Actual lyric: “The gal dem Schillati, Sean da Paul. Saw me give it to, saw me give it to, saw me give it to, to all girls. Five million and forty naughty shorty, baby girl. All my girls, all my girls, Sean de Paul say.”
My perceived lyric: “The girl don’ steal your chick, from the bar. Summon give to, summon give it to, summon give it to, to all girls. Fight Milan and for thee not show teeth, baby girl. On my grass, on my grass, from the bar say.”
Sean de Paul meets Shakespeare? A far cry, I suppose.
Pearl Jam—“Yellow Ledbetter”
Actual lyric: “And the reason oughta leave her calm I know, I said I know what I wear not the boxer or the bag.”
My perceived lyric: “Andreweesad on a levawagano, I said I dowanawethaboxcaraura bag.”

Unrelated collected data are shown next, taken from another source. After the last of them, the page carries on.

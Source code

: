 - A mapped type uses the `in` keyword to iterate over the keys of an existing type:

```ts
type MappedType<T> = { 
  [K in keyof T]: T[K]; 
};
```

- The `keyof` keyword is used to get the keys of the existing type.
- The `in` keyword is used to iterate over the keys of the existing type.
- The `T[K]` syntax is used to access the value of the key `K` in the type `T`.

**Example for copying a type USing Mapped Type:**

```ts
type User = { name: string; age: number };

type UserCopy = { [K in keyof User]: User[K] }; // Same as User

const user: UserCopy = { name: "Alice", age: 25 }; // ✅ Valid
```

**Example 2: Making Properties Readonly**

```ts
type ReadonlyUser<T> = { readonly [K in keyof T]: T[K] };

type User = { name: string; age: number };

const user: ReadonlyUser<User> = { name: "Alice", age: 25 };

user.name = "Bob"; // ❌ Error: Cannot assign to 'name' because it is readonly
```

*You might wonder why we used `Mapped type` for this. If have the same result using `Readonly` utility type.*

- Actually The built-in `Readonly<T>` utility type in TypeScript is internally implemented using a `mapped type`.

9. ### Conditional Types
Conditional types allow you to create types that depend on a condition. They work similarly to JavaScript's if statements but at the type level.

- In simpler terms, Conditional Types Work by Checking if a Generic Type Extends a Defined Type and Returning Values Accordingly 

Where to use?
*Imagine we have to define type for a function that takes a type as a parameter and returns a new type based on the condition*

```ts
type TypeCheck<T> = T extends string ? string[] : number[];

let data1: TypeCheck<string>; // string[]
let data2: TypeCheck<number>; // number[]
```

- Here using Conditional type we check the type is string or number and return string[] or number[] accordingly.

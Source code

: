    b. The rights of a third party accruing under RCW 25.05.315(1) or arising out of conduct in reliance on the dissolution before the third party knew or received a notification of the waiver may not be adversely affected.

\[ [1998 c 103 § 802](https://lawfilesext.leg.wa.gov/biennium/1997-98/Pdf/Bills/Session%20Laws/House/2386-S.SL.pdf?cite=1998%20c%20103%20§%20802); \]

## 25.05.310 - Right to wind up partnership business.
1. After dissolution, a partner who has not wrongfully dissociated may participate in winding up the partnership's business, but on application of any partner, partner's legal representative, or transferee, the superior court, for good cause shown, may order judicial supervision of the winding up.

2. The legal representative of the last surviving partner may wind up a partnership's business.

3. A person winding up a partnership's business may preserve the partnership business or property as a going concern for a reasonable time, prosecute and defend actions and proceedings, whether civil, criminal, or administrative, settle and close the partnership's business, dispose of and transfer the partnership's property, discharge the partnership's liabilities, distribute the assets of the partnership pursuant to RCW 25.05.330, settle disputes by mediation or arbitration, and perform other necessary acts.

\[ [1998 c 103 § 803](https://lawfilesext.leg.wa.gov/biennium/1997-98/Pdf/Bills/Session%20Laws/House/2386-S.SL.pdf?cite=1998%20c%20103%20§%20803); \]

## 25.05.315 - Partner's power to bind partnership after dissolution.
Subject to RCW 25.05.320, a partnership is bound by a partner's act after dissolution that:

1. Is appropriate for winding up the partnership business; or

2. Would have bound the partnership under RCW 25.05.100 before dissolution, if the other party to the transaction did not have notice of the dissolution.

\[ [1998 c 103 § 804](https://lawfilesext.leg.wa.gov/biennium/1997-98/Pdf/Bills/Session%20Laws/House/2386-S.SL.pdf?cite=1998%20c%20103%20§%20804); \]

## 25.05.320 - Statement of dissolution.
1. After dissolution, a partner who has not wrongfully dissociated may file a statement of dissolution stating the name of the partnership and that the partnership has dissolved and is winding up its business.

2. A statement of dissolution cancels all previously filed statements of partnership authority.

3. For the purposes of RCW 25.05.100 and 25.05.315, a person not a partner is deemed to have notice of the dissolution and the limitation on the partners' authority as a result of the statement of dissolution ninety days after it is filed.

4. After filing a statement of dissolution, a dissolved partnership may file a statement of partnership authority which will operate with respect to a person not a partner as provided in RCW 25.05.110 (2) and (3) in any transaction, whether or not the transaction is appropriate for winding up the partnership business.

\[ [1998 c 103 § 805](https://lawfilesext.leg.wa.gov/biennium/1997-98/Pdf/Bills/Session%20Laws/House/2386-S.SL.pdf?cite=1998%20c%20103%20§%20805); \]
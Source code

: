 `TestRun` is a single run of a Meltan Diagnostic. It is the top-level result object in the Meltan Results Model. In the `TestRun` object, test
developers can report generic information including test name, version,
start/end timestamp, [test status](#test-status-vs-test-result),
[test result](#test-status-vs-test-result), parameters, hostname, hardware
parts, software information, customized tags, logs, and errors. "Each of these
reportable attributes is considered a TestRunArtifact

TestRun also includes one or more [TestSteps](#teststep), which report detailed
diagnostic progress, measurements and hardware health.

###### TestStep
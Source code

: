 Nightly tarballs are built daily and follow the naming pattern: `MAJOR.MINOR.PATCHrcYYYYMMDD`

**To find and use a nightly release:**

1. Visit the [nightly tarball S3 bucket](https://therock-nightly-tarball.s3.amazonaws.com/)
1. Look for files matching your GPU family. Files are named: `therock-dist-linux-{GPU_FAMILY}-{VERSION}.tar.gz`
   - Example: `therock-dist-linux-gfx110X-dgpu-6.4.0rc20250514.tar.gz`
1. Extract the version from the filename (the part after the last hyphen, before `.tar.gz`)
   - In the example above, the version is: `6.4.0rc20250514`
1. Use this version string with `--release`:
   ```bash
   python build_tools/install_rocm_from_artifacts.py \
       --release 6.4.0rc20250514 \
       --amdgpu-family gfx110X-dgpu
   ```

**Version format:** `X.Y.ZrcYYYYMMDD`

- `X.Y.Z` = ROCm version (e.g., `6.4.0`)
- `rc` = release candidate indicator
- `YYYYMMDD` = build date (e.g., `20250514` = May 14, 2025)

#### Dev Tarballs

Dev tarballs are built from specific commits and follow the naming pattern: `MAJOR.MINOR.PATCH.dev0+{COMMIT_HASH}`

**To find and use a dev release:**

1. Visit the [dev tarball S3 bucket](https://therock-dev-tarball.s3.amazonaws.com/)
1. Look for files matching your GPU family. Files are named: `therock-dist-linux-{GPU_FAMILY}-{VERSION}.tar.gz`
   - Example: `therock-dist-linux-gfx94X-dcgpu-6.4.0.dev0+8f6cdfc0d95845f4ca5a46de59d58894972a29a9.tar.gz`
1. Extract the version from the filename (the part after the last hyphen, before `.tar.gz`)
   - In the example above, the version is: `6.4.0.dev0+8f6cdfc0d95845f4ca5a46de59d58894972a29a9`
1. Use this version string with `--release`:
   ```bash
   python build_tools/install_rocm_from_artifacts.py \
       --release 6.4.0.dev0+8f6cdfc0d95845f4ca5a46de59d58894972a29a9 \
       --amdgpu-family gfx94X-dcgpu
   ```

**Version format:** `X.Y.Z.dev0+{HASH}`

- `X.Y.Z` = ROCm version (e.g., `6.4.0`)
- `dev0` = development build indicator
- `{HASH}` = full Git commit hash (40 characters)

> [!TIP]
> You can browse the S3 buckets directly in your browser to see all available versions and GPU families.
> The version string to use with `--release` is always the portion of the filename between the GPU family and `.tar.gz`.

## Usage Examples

Electric Light Orchestra—“Evil Woman”
Actual lyric: “Eeeeeeevil woman”
My perceived lyric: “Medieval woman”
Sadly, this one is 100 percent true. It was only a couple of years ago when I found out this song was simply about a downright, mean woman and not about a woman from the Middle Ages. “Evil Woman” came on the car radio as my family and I were going out to dinner. When it got to the chorus, we all sung along. My mom, dad, and sister harmonized the “eeeeevil woman” while I, without skipping a beat, simultaneously sung “medieval woman.” Directly after I uttered those two words, it was as if my dad had suddenly put the car to a screeching halt on the highway. Laughter and finger pointing animatedly ensued. And does every time this song comes on when we are together.
And yes, this is my come on, tell me you don’t hear it song. Play it, and tell me it’s not a better song with that extra syllable.